Since we do not consider higher than second-order terms, we need a linear approximation of the centre manifold around the equilibrium, which will be the linear eigensubspace corresponding to the critical complex-conjugate eigenvalue-pair. In our case, this is the \((\xi _1, \xi _2)\) plane.

To reduce the dynamics into the centre manifold, we have to out-transform the variable \(\xi _3\) from this equation which leads to

$$\begin{aligned} \left( \begin{array}{c} \dot{\xi _1}\\ \dot{\xi _2}\\ \end{array} \right) = \left( \begin{array}{cc} \mu &{} \omega \\ -\omega &{} \mu \\ \end{array} \right) \left( \begin{array}{c} \xi _1\\ \xi _2\\ \end{array} \right) + \tilde{\mathbf {h}}_2(\xi _1,\xi _2). \end{aligned}$$

(11)

Since the variables \(\xi _1\), \(\xi _2\) and \(\xi _3\) are linearly independent, it is easy to see that the reduced vector of the second-order terms \(\tilde{\mathbf {h}}_2\) can be obtained by omitting its third component and all the terms containing \(\xi _3\) from \(\mathbf {h}_2\). Thus, it can be expressed as

$$\begin{aligned} \tilde{\mathbf {h}}_2= \left( \begin{matrix} c_{11} \xi _1^2+c_{12} \xi _1 \xi _2 + c_{22} \xi _2^2 \\ d_{11} \xi _1^2+d_{12} \xi _1 \xi _2 + d_{22} \xi _2^2 \\ \end{matrix} \right) \mathrm {sgn}\left( H(\xi _1, \xi _2) \right) . \end{aligned}$$

(12)

where \(H(\xi _1, \xi _2)=0\) gives the switching manifold reduced to the centre manifold. In our case, this defines a line in the \((\xi _1, \xi _2)\) plane. It is important to point out that \(H(0, 0)=0\), i.e. the equilibrium of the system is on the switching boundary.

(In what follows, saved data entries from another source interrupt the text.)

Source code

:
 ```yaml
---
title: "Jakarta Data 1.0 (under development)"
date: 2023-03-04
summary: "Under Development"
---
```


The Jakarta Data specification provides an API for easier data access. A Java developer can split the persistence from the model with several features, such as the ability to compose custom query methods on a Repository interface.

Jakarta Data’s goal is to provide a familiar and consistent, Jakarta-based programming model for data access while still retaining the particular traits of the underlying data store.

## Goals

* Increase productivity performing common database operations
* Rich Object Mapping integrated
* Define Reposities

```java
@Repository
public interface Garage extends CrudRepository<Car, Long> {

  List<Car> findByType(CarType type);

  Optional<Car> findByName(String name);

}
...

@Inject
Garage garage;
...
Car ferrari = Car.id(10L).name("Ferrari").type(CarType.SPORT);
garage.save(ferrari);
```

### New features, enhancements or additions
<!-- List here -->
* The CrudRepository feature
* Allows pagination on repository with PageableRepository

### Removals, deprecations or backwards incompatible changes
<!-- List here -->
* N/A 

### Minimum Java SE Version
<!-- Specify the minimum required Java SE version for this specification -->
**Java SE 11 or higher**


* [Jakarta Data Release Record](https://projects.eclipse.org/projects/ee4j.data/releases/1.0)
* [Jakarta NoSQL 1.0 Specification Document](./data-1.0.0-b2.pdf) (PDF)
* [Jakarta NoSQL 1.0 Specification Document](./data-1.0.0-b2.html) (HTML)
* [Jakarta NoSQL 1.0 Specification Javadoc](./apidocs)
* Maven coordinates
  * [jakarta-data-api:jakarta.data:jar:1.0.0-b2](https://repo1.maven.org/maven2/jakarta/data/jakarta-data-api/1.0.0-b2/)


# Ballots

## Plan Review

5 Composition of the normal form

Let us introduce the polar coordinates r and \(\varphi \) as \(\xi _1=r \cos \varphi \) and \(\xi _2 = r \sin \varphi \). Substituting these into Eq. (11), we obtain

$$\begin{aligned} \begin{aligned} \dot{r}&\cos \varphi -r\sin \varphi \dot{\varphi }= \mu r\cos \varphi + r \omega \sin \varphi \\&+ {\left\{ \begin{array}{ll} \tilde{ h}_{21}(r, \varphi ), &{} \varphi _0< \varphi< \varphi _0+\pi \,, \\ -\tilde{ h}_{21}(r, \varphi ), &{} \varphi _0-\pi< \varphi< \varphi _0\,, \\ \end{array}\right. } \\ \dot{r}&\sin \varphi +r\cos \varphi \dot{\varphi }= \mu r\sin \varphi - r \omega \cos \varphi \\&+ {\left\{ \begin{array}{ll} \tilde{ h}_{22}(r, \varphi ), &{} \varphi _0< \varphi< \varphi _0+\pi \,, \\ -\tilde{ h}_{22}(r, \varphi ), &{} \varphi _0-\pi< \varphi < \varphi _0\,, \\ \end{array}\right. } \end{aligned} \end{aligned}$$

(13)

where \(\tilde{ h}_{21}\) and \(\tilde{ h}_{22}\) can be expressed as

$$\begin{aligned} \tilde{ h}_{21} (r, \varphi )= & {} c_{11}r^2 \cos ^2 \varphi + c_{12} r^2 \cos \varphi \sin \varphi \nonumber \\&+\,c_{22}r^2 \sin ^2 \varphi ,\end{aligned}$$

(14)

$$\begin{aligned} \tilde{ h}_{22} (r, \varphi )= & {} d_{11}r^2 \cos ^2 \varphi + d_{12} r^2 \cos \varphi \sin \varphi \nonumber \\&+\,d_{22}r^2 \sin ^2 \varphi , \end{aligned}$$

(15)

whereas \(\varphi _0\) refers to the orientation angle of the switching line in the \((\xi _1,\xi _2)\) plane.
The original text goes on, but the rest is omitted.